Stored data entries:
^^^^^^^^^^^^^^^^

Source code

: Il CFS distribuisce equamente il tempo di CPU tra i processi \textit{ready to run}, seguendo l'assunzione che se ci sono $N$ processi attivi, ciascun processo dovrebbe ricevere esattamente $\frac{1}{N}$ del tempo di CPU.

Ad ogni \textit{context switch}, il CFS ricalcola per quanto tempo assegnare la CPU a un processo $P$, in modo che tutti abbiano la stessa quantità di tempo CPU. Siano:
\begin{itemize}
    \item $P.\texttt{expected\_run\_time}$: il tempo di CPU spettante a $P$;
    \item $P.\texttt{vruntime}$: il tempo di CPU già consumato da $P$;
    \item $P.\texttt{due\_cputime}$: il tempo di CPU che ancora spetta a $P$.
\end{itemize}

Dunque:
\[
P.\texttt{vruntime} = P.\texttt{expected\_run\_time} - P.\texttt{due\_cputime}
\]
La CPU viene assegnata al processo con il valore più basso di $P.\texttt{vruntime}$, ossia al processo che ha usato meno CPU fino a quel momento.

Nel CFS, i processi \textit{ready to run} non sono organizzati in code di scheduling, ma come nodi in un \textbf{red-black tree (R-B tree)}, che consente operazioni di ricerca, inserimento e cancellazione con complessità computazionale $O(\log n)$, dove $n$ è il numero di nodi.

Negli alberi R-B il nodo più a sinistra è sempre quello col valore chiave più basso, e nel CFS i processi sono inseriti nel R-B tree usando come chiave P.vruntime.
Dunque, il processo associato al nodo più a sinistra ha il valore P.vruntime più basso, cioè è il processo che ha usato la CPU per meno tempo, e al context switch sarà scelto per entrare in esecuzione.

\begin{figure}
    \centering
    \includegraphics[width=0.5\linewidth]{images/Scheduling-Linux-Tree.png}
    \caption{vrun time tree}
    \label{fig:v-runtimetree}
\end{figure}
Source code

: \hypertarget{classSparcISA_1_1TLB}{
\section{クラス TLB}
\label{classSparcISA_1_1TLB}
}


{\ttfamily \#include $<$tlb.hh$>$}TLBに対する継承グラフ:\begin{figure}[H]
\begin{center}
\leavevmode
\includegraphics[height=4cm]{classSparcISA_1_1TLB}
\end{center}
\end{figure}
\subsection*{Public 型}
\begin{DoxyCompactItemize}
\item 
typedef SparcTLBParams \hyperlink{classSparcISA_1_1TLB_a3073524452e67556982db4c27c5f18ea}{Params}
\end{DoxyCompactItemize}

^^^^^^^^^^^^^^^^

◆ **Problem**:
Copy all of the data exactly.

◆ **Expected output**:
Source code

: Il CFS distribuisce equamente il tempo di CPU tra i processi \textit{ready to run}, seguendo l'assunzione che se ci sono $N$ processi attivi, ciascun processo dovrebbe ricevere esattamente $\frac{1}{N}$ del tempo di CPU.

Ad ogni \textit{context switch}, il CFS ricalcola per quanto tempo assegnare la CPU a un processo $P$, in modo che tutti abbiano la stessa quantità di tempo CPU. Siano:
\begin{itemize}
    \item $P.\texttt{expected\_run\_time}$: il tempo di CPU spettante a $P$;
    \item $P.\texttt{vruntime}$: il tempo di CPU già consumato da $P$;
    \item $P.\texttt{due\_cputime}$: il tempo di CPU che ancora spetta a $P$.
\end{itemize}

Dunque:
\[
P.\texttt{vruntime} = P.\texttt{expected\_run\_time} - P.\texttt{due\_cputime}
\]
La CPU viene assegnata al processo con il valore più basso di $P.\texttt{vruntime}$, ossia al processo che ha usato meno CPU fino a quel momento.

Nel CFS, i processi \textit{ready to run} non sono organizzati in code di scheduling, ma come nodi in un \textbf{red-black tree (R-B tree)}, che consente operazioni di ricerca, inserimento e cancellazione con complessità computazionale $O(\log n)$, dove $n$ è il numero di nodi.

Negli alberi R-B il nodo più a sinistra è sempre quello col valore chiave più basso, e nel CFS i processi sono inseriti nel R-B tree usando come chiave P.vruntime.
Dunque, il processo associato al nodo più a sinistra ha il valore P.vruntime più basso, cioè è il processo che ha usato la CPU per meno tempo, e al context switch sarà scelto per entrare in esecuzione.

\begin{figure}
    \centering
    \includegraphics[width=0.5\linewidth]{images/Scheduling-Linux-Tree.png}
    \caption{vrun time tree}
    \label{fig:v-runtimetree}
\end{figure}
Source code

: \hypertarget{classSparcISA_1_1TLB}{
\section{クラス TLB}
\label{classSparcISA_1_1TLB}
}


{\ttfamily \#include $<$tlb.hh$>$}TLBに対する継承グラフ:\begin{figure}[H]
\begin{center}
\leavevmode
\includegraphics[height=4cm]{classSparcISA_1_1TLB}
\end{center}
\end{figure}
\subsection*{Public 型}
\begin{DoxyCompactItemize}
\item 
typedef SparcTLBParams \hyperlink{classSparcISA_1_1TLB_a3073524452e67556982db4c27c5f18ea}{Params}
\end{DoxyCompactItemize}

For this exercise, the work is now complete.